━━━━━ EXTRACTED DATA ━━━━━
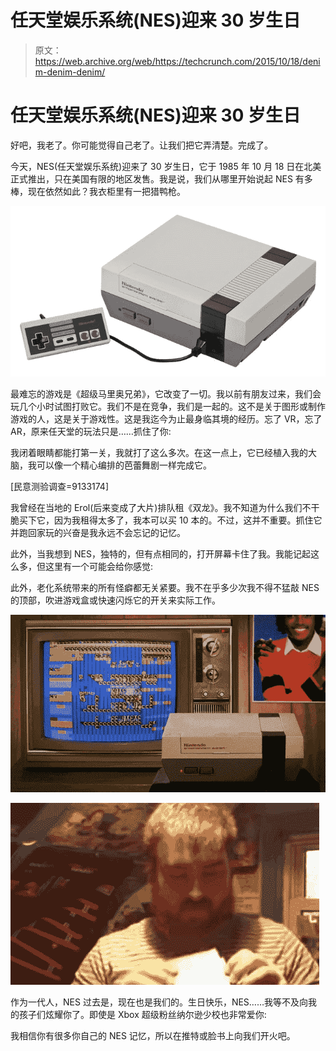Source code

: # 任天堂娱乐系统(NES)迎来 30 岁生日 

> 原文：<https://web.archive.org/web/https://techcrunch.com/2015/10/18/denim-denim-denim/>

# 任天堂娱乐系统(NES)迎来 30 岁生日

好吧，我老了。你可能觉得自己老了。让我们把它弄清楚。完成了。

今天，NES(任天堂娱乐系统)迎来了 30 岁生日，它于 1985 年 10 月 18 日在北美正式推出，只在美国有限的地区发售。我是说，我们从哪里开始说起 NES 有多棒，现在依然如此？我衣柜里有一把猎鸭枪。

![NES-Console-Set](img/072c2d5ee387f5fdf1520d3e2c67acae.png)

最难忘的游戏是《超级马里奥兄弟》，它改变了一切。我以前有朋友过来，我们会玩几个小时试图打败它。我们不是在竞争，我们是一起的。这不是关于图形或制作游戏的人，这是关于游戏性。这是我迄今为止最身临其境的经历。忘了 VR，忘了 AR，原来任天堂的玩法只是……抓住了你:

我闭着眼睛都能打第一关，我就打了这么多次。在这一点上，它已经植入我的大脑，我可以像一个精心编排的芭蕾舞剧一样完成它。

[民意测验调查=9133174]

我曾经在当地的 Erol(后来变成了大片)排队租《双龙》。我不知道为什么我们不干脆买下它，因为我租得太多了，我本可以买 10 本的。不过，这并不重要。抓住它并跑回家玩的兴奋是我永远不会忘记的记忆。

此外，当我想到 NES，独特的，但有点相同的，打开屏幕卡住了我。我能记起这么多，但这里有一个可能会给你感觉:

此外，老化系统带来的所有怪癖都无关紧要。我不在乎多少次我不得不猛敲 NES 的顶部，吹进游戏盒或快速闪烁它的开关来实际工作。

![aada5ocqzsdhpfqzwgng](img/fa25ef807a8b646cd1d9fc590a9a04f7.png)

![nintendo-blow](img/721f91e1431cbbae854c508caee8c9c8.png)

作为一代人，NES 过去是，现在也是我们的。生日快乐，NES……我等不及向我的孩子们炫耀你了。即使是 Xbox 超级粉丝纳尔逊少校也非常爱你:

我相信你有很多你自己的 NES 记忆，所以在推特或脸书上向我们开火吧。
━━━━━
## WHAT NEEDS TO BE DONE
Please write out all the data word for word, but keep every picture out.

## ANSWER TO THIS PROBLEM
Source code

: # 任天堂娱乐系统(NES)迎来 30 岁生日 

> 原文：<https://web.archive.org/web/https://techcrunch.com/2015/10/18/denim-denim-denim/>

# 任天堂娱乐系统(NES)迎来 30 岁生日

好吧，我老了。你可能觉得自己老了。让我们把它弄清楚。完成了。

今天，NES(任天堂娱乐系统)迎来了 30 岁生日，它于 1985 年 10 月 18 日在北美正式推出，只在美国有限的地区发售。我是说，我们从哪里开始说起 NES 有多棒，现在依然如此？我衣柜里有一把猎鸭枪。

![NES-Console-Set](img/072c2d5ee387f5fdf1520d3e2c67acae.png)

最难忘的游戏是《超级马里奥兄弟》，它改变了一切。我以前有朋友过来，我们会玩几个小时试图打败它。我们不是在竞争，我们是一起的。这不是关于图形或制作游戏的人，这是关于游戏性。这是我迄今为止最身临其境的经历。忘了 VR，忘了 AR，原来任天堂的玩法只是……抓住了你:

我闭着眼睛都能打第一关，我就打了这么多次。在这一点上，它已经植入我的大脑，我可以像一个精心编排的芭蕾舞剧一样完成它。

[民意测验调查=9133174]

我曾经在当地的 Erol(后来变成了大片)排队租《双龙》。我不知道为什么我们不干脆买下它，因为我租得太多了，我本可以买 10 本的。不过，这并不重要。抓住它并跑回家玩的兴奋是我永远不会忘记的记忆。

此外，当我想到 NES，独特的，但有点相同的，打开屏幕卡住了我。我能记起这么多，但这里有一个可能会给你感觉:

此外，老化系统带来的所有怪癖都无关紧要。我不在乎多少次我不得不猛敲 NES 的顶部，吹进游戏盒或快速闪烁它的开关来实际工作。

![aada5ocqzsdhpfqzwgng](img/fa25ef807a8b646cd1d9fc590a9a04f7.png)

![nintendo-blow](img/721f91e1431cbbae854c508caee8c9c8.png)

作为一代人，NES 过去是，现在也是我们的。生日快乐，NES……我等不及向我的孩子们炫耀你了。即使是 Xbox 超级粉丝纳尔逊少校也非常爱你:

我相信你有很多你自己的 NES 记忆，所以在推特或脸书上向我们开火吧。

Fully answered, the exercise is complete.